Collected data:
——
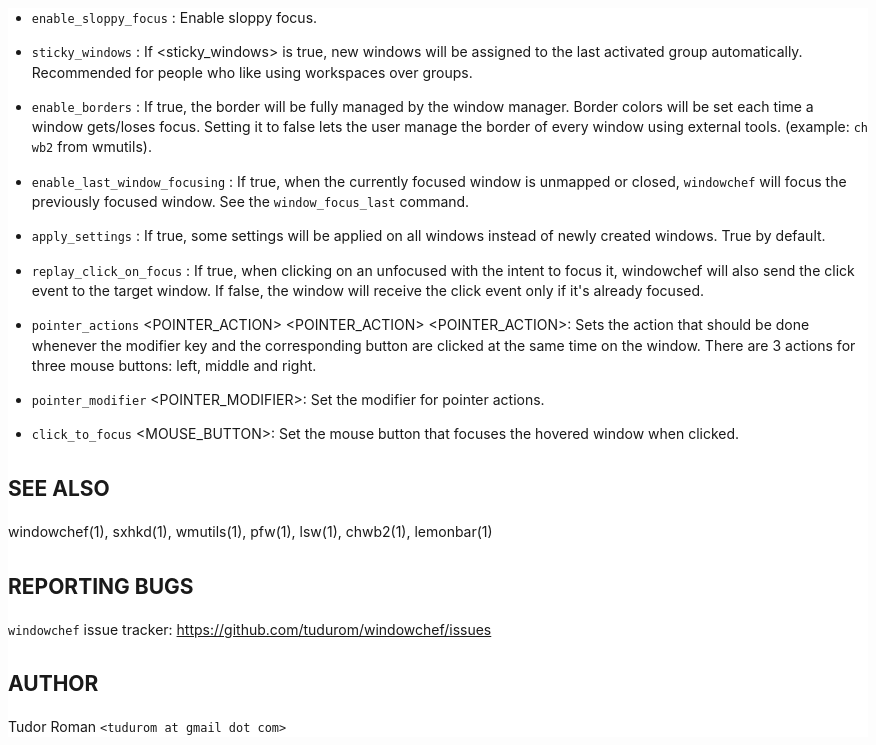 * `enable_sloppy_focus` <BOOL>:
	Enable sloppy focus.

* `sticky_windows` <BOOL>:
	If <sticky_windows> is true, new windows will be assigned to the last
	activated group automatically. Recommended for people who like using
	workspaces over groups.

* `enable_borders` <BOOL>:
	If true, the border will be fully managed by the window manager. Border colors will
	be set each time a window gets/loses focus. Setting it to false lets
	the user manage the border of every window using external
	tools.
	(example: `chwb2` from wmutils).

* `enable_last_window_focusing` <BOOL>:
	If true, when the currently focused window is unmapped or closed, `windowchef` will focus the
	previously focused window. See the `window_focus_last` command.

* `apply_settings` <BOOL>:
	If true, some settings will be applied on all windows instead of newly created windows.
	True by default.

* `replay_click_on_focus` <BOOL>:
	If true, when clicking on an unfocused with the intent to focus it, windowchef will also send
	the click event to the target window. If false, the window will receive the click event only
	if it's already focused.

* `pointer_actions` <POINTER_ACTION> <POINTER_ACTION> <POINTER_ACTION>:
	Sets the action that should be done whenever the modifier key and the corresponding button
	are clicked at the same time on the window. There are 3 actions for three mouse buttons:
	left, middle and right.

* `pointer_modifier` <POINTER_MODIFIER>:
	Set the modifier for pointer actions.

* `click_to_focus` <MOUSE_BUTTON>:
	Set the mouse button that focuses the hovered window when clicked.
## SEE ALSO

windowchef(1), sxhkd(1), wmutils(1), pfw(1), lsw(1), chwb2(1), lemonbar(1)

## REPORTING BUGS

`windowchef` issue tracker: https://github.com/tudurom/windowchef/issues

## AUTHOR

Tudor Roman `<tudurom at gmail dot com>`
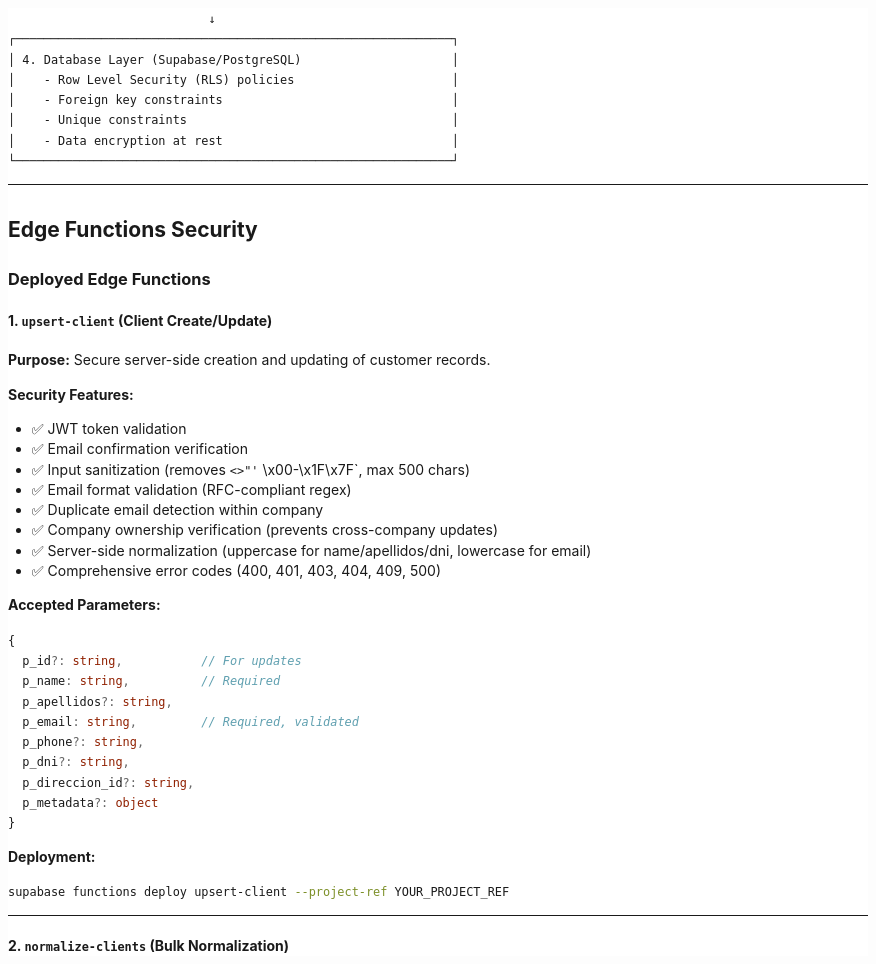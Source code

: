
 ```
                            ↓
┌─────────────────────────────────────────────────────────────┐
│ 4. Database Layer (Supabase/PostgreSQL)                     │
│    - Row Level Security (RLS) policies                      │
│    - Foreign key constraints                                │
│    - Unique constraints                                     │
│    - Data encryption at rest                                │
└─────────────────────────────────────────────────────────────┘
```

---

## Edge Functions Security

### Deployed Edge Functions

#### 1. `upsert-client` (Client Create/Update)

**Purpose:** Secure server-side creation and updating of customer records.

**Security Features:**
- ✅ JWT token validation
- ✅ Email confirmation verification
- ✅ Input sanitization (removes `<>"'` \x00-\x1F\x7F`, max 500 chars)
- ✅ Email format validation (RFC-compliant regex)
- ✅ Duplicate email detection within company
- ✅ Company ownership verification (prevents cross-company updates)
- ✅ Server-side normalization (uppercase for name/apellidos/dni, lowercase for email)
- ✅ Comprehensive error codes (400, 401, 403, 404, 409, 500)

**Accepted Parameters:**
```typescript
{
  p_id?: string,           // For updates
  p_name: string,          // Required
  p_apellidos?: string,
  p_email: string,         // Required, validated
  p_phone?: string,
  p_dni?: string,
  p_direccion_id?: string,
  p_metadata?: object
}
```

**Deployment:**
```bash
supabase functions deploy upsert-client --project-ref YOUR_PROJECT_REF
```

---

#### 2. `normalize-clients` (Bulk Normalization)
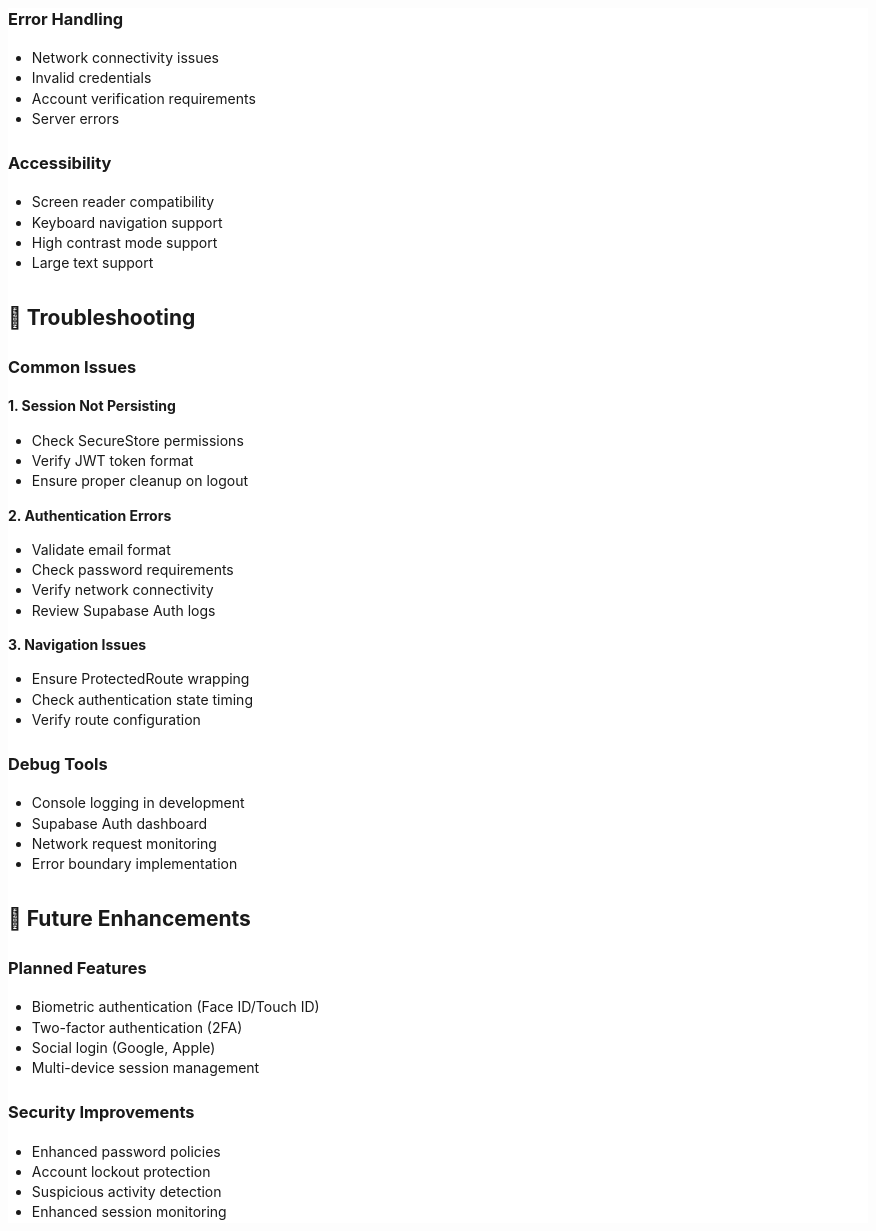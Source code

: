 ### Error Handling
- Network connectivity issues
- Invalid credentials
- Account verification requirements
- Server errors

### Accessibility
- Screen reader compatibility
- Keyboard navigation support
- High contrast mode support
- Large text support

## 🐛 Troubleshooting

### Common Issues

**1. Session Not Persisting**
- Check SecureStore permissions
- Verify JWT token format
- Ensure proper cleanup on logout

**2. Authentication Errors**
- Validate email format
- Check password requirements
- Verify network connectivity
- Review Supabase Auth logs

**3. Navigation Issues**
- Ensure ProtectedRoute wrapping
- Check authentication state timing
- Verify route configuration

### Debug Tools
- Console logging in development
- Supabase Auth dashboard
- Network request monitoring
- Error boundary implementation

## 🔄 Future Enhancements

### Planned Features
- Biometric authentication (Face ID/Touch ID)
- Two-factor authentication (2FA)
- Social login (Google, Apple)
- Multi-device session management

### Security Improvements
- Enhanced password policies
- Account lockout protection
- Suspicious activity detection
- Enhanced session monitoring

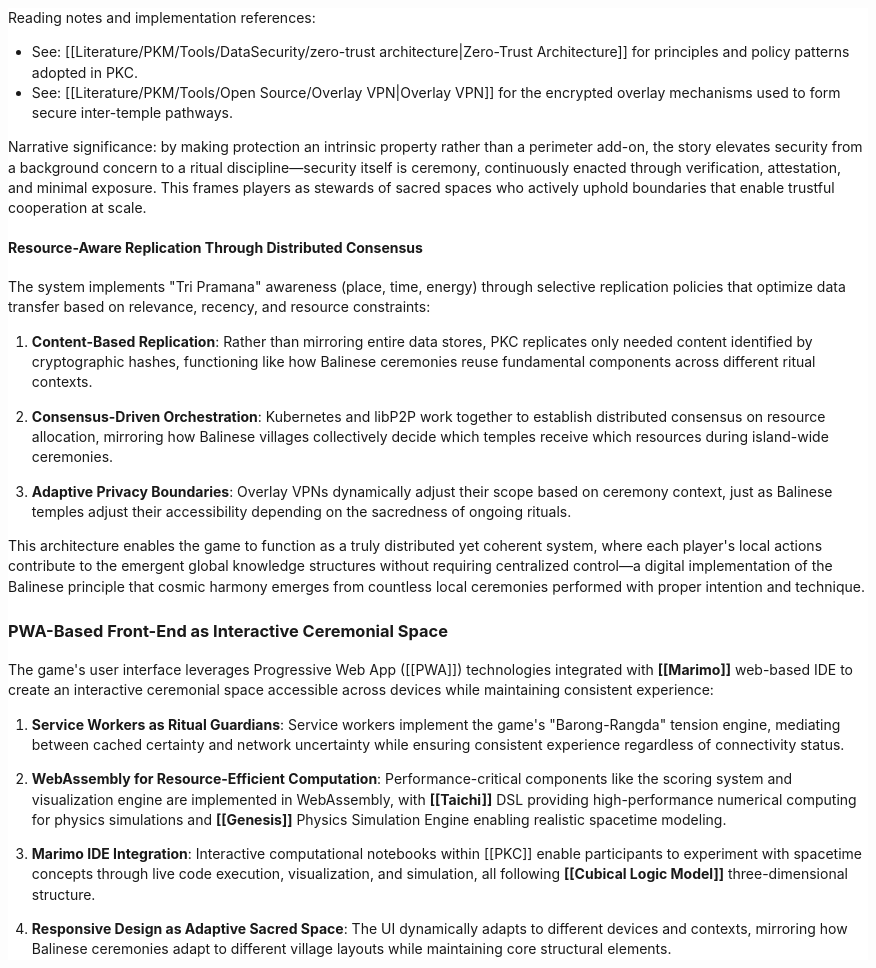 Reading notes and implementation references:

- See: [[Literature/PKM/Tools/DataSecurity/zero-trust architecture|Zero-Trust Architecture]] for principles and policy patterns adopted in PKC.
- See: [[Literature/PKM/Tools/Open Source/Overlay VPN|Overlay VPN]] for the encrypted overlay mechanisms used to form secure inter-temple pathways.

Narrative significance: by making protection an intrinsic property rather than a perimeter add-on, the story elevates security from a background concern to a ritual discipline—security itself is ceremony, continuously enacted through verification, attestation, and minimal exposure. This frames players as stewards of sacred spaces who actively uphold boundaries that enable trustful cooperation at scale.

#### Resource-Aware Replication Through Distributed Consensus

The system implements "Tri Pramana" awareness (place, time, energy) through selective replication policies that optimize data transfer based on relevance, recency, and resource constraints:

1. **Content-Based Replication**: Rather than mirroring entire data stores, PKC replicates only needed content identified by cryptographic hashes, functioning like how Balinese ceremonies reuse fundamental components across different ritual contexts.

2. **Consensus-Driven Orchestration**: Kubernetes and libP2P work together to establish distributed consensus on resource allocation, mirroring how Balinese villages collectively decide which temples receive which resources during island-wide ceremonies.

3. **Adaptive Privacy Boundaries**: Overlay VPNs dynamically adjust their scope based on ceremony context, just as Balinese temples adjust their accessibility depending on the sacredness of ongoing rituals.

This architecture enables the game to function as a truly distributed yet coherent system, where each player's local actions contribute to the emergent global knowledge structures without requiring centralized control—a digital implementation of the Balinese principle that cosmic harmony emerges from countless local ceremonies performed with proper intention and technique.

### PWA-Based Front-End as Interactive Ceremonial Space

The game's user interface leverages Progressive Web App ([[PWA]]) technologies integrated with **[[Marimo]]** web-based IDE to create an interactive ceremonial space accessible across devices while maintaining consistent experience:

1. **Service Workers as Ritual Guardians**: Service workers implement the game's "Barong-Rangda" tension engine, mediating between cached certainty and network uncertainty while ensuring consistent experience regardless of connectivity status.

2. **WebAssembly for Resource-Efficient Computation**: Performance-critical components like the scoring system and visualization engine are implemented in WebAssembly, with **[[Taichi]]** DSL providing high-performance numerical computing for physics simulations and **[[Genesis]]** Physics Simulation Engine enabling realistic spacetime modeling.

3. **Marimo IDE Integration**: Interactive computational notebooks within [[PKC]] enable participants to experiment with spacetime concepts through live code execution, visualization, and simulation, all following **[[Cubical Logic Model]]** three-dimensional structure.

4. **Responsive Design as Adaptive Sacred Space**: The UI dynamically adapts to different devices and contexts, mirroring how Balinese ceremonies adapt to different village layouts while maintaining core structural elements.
——
• [Exercise instructions] Scan the records above for the string "Verify", then report every line that contains it.

• [Expected answer]
- Verify JWT token format
- Verify network connectivity
- Verify route configuration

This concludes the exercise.